[Data entries]
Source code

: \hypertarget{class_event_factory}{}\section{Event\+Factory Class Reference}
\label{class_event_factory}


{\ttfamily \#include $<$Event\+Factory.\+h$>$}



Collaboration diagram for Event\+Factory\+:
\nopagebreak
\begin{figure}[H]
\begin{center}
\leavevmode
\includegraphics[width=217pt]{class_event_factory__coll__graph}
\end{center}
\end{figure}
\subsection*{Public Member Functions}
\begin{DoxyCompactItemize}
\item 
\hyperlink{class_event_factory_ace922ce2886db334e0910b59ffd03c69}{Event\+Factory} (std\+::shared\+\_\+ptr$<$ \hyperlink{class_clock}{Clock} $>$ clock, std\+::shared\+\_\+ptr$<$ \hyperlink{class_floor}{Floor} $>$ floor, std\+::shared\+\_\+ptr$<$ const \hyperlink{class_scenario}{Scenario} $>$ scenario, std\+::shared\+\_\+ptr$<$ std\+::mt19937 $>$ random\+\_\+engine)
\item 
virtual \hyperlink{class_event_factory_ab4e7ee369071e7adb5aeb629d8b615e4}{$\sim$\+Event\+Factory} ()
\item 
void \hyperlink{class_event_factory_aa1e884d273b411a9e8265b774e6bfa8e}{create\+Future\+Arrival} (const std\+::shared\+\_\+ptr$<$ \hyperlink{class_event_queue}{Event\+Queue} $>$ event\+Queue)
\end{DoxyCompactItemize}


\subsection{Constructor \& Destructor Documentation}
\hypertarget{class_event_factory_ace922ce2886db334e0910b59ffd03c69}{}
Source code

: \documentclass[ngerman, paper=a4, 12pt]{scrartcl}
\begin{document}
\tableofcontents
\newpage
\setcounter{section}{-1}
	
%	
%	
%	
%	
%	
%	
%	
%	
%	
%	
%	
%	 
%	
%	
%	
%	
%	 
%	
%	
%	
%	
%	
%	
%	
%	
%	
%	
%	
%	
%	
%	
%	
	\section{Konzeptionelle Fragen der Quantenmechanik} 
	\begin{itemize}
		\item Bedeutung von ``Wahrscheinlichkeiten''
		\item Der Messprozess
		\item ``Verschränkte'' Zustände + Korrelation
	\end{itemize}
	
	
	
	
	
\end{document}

**PROBLEM**
Using the entries above, find all lines with "shared". Copy them.

**RESPONSE**
\hyperlink{class_event_factory_ace922ce2886db334e0910b59ffd03c69}{Event\+Factory} (std\+::shared\+\_\+ptr$<$ \hyperlink{class_clock}{Clock} $>$ clock, std\+::shared\+\_\+ptr$<$ \hyperlink{class_floor}{Floor} $>$ floor, std\+::shared\+\_\+ptr$<$ const \hyperlink{class_scenario}{Scenario} $>$ scenario, std\+::shared\+\_\+ptr$<$ std\+::mt19937 $>$ random\+\_\+engine)
void \hyperlink{class_event_factory_aa1e884d273b411a9e8265b774e6bfa8e}{create\+Future\+Arrival} (const std\+::shared\+\_\+ptr$<$ \hyperlink{class_event_queue}{Event\+Queue} $>$ event\+Queue)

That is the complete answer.